Task directions: Pull out every line from the listing that has the word "with".

[[ Given data, beginning ]]

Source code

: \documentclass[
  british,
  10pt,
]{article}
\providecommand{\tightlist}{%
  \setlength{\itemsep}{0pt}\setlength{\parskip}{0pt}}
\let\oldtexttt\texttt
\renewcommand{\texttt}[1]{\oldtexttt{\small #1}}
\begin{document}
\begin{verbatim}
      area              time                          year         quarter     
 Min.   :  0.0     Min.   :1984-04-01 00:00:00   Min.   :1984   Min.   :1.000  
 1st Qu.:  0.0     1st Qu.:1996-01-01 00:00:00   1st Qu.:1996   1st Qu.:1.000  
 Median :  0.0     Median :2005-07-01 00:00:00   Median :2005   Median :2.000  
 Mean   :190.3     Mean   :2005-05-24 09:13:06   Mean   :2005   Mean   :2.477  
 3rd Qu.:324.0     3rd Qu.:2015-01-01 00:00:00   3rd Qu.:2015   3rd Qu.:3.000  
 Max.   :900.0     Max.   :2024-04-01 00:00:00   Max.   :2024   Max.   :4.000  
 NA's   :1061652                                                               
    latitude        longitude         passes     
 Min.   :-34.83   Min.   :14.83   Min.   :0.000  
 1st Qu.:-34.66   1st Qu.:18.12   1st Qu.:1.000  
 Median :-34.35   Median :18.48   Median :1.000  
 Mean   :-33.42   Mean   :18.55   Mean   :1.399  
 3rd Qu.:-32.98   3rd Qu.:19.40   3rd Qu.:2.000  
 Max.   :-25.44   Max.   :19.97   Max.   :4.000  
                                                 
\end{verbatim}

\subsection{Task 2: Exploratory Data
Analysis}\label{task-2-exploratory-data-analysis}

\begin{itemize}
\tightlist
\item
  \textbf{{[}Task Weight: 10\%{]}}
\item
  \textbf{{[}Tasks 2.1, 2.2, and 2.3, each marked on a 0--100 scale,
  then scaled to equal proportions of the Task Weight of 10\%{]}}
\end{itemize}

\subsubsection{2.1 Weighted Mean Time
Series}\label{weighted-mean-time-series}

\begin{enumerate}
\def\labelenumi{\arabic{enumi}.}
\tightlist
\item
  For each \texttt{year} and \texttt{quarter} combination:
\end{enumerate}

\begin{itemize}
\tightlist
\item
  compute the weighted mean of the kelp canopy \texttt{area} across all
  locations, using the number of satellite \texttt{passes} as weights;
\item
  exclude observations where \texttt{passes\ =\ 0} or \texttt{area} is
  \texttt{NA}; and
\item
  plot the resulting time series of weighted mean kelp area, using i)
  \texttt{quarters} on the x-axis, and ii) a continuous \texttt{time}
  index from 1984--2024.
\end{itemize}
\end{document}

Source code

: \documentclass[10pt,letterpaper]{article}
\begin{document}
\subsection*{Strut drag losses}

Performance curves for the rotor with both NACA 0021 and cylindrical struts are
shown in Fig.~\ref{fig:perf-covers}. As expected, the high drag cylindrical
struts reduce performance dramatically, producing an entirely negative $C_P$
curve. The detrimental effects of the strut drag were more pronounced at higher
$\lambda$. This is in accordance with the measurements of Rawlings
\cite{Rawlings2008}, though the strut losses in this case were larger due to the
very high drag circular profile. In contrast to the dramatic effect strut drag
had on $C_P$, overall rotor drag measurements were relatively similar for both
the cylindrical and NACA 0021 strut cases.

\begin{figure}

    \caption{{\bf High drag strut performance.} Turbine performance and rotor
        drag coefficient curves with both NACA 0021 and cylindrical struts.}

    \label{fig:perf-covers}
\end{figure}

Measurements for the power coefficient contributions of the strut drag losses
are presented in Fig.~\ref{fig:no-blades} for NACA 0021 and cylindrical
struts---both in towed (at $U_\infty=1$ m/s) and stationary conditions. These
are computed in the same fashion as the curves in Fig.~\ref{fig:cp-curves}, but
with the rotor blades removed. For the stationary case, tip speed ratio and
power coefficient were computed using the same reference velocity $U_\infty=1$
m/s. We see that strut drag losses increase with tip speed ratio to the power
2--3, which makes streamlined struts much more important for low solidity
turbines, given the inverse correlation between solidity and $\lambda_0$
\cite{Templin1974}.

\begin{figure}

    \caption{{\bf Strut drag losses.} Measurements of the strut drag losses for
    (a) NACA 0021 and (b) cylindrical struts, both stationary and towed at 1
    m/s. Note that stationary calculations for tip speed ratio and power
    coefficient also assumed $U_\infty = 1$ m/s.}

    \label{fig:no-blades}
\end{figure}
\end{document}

[[ Given data, end ]]

Your solution:
Performance curves for the rotor with both NACA 0021 and cylindrical struts are
$\lambda$. This is in accordance with the measurements of Rawlings
        drag coefficient curves with both NACA 0021 and cylindrical struts.}
with the rotor blades removed. For the stationary case, tip speed ratio and
m/s. We see that strut drag losses increase with tip speed ratio to the power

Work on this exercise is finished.